“In order for the Senate to proceed with business, we need to reject the House’s motion to go to conference,” he said.
Sen. Bob Onder, a Republican from Lake St. Louis (photo courtesy of Missouri Senate Communications).
Members of the Missouri Senate’s conservative caucus on Wednesday made it clear they would once again derail the chamber with procedural maneuvers in order to block negotiations with the House over a new congressional map.
Republican Sens. Bob Onder of Lake St. Louis, Bill Eigel of Weldon Spring and Denny Hoskins of Warrensburg stalled routine business Wednesday morning to protest a House vote to request a conference committee to work out differences between the two chambers over congressional maps.
The Senate has been mired all year in gridlock as GOP leadership sought to approve a map that essentially locked in the current partisan breakdown of Missouri’s eight congressional seats — six Republicans and two Democrats. They’ve faced resistance from the seven-member conservative caucus, which has pushed for a map that could allow Republicans to pick up seven of the eight seats.
Onder said Wednesday that he is confident that whatever map would emerge from conference would be worse that what the Senate approved last week. So he won’t let the chamber move forward unless it formally rejects the House’s offer.
Then, he argued, it will be the House’s decision on whether or not to accept the Senate’s map — or allow the process to be decided by the courts.

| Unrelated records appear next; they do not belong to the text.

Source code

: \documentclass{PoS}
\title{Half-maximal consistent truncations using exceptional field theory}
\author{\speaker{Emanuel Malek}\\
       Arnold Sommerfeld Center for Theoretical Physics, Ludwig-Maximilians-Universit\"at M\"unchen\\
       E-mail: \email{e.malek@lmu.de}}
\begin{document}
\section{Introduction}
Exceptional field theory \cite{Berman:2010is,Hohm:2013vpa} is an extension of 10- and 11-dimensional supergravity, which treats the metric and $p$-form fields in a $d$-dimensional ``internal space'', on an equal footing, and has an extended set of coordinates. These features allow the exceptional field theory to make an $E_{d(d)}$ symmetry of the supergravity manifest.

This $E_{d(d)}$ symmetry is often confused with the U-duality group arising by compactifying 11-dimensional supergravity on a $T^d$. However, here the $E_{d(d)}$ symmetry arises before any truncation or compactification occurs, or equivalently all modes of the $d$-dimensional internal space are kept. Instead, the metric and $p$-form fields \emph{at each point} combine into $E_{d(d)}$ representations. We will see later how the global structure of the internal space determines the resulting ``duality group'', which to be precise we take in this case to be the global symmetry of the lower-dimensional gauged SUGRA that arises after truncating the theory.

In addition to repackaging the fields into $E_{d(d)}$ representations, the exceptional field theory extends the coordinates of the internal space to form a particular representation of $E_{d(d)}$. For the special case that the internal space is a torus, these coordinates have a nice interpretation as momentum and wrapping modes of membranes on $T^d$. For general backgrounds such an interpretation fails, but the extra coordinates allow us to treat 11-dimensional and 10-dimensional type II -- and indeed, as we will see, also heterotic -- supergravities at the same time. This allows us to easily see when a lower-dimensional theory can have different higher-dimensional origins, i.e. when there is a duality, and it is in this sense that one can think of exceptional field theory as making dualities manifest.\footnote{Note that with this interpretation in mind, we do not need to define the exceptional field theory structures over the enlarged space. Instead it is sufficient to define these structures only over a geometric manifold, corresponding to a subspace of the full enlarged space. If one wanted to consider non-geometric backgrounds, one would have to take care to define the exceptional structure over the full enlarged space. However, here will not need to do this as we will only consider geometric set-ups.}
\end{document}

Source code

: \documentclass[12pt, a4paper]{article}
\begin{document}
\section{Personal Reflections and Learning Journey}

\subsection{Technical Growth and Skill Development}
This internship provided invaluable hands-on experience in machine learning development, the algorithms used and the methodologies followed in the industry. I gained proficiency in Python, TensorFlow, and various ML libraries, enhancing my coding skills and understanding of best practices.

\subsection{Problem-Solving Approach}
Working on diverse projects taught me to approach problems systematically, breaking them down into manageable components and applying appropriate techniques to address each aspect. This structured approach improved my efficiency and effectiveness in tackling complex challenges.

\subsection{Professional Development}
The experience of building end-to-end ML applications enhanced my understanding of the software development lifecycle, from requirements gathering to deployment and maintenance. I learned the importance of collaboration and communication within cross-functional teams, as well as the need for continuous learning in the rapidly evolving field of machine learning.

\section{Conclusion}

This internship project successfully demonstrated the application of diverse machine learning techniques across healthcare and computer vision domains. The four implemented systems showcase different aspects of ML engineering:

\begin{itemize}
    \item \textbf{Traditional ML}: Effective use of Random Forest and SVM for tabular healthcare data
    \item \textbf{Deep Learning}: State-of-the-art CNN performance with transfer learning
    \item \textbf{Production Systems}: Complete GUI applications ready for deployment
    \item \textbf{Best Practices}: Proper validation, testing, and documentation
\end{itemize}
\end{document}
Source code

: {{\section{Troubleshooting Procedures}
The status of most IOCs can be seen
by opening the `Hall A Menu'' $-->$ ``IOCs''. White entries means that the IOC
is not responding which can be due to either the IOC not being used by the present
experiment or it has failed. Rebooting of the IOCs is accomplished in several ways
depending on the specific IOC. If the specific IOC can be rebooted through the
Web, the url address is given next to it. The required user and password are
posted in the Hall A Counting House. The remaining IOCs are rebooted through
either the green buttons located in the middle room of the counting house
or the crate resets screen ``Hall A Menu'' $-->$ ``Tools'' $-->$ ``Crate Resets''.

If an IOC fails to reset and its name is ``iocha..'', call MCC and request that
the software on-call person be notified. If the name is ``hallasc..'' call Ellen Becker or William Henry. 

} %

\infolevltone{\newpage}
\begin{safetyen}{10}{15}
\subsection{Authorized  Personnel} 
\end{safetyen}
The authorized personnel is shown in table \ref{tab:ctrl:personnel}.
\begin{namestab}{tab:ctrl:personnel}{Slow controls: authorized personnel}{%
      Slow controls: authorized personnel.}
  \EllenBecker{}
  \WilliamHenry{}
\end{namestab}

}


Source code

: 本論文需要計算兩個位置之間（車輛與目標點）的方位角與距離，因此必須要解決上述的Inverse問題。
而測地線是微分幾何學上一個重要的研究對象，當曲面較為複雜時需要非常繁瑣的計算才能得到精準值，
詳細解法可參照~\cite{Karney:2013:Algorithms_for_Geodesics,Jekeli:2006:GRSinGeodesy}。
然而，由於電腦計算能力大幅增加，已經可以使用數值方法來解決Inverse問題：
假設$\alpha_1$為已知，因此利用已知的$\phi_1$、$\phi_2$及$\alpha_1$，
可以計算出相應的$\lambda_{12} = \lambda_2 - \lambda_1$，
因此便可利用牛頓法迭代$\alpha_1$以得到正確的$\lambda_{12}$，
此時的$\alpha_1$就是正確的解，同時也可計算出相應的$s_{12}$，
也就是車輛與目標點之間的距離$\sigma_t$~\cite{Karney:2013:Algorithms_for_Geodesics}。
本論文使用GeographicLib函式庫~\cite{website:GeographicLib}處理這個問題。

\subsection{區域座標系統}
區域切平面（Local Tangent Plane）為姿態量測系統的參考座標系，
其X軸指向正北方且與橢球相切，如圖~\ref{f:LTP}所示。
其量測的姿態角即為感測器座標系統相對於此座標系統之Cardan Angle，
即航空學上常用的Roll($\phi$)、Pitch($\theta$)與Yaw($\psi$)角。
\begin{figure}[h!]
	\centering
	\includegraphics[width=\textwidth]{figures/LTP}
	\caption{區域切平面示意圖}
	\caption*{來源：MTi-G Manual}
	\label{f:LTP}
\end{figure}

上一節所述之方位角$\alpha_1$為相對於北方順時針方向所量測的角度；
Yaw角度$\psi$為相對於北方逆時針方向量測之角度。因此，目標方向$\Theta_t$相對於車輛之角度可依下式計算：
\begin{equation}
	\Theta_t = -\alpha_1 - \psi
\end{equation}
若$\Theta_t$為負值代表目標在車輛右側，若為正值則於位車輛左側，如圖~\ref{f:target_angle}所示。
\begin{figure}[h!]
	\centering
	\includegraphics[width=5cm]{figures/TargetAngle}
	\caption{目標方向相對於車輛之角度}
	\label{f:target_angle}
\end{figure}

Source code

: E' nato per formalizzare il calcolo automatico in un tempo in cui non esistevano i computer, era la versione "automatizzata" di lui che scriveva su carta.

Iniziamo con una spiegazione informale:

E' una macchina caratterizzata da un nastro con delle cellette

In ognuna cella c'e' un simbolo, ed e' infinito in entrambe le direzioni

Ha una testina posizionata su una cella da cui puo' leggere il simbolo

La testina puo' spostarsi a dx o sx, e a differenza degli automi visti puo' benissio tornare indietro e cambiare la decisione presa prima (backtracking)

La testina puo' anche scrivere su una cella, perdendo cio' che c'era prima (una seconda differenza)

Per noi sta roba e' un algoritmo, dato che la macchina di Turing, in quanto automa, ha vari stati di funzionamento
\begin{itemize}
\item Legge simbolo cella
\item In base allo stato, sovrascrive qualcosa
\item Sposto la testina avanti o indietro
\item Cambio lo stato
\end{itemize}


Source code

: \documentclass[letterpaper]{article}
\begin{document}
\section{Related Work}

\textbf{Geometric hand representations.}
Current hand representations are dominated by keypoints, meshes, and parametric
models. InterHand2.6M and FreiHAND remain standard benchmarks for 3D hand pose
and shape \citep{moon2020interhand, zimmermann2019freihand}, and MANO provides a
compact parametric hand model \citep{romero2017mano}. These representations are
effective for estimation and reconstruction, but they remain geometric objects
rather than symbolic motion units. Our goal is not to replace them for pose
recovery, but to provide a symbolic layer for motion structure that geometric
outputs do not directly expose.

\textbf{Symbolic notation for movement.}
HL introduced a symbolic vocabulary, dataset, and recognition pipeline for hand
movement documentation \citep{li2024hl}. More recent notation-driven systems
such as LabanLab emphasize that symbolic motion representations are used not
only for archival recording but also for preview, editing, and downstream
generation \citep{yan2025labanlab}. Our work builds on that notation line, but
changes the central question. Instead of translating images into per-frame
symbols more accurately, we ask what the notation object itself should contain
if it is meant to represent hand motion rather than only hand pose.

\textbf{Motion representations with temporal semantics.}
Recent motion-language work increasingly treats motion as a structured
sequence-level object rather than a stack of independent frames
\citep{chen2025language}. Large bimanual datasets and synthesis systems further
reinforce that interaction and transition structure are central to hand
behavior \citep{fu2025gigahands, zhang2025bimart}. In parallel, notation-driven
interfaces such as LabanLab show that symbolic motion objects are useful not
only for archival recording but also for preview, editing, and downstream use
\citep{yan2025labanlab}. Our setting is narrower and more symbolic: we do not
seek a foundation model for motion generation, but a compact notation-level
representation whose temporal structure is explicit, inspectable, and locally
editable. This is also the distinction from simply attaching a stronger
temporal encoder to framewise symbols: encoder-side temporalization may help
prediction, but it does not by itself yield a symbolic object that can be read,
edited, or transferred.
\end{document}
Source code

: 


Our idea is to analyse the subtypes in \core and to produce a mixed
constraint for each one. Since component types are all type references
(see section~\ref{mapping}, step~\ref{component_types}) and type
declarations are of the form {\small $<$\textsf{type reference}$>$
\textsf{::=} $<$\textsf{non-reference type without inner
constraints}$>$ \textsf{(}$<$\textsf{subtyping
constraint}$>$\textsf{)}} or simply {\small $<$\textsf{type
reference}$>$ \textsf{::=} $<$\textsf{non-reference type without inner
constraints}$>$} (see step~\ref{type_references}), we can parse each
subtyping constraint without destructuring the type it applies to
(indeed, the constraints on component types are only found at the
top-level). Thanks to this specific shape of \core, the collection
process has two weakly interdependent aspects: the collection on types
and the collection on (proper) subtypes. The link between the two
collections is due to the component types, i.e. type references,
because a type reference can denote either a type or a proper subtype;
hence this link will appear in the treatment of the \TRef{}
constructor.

After about an hour of discussion, Onder agreed to sit down and the Senate recessed without taking any action on the House’s request.
Later in the evening, the Senate acquiesced and rejected going to conference.
The future of the map remains unclear.
A lawsuit filed earlier this month on behalf of Missouri voters by Democratic attorneys asked a court to intervene and draw new maps. Candidate filing for the 2022 elections ended Tuesday.
Responding to Onder, state Rep. Dan Shaul, an Imperial Republican sponsoring the House redistricting bill, refuted the idea blame would rest on the House if lawmakers are unable to finish drawing a new map.
“We don’t accept that it is our fault,” Shaul said, “and we don’t accept that it is going to court.”
Gov. Mike Parson, who faced criticism for not calling a special session last year to focus on redistricting, said he was disappointed that the maps were still not complete.
“At some point you got to do your job,” Parson told reporters Wednesday, “and I think they should have done their job.”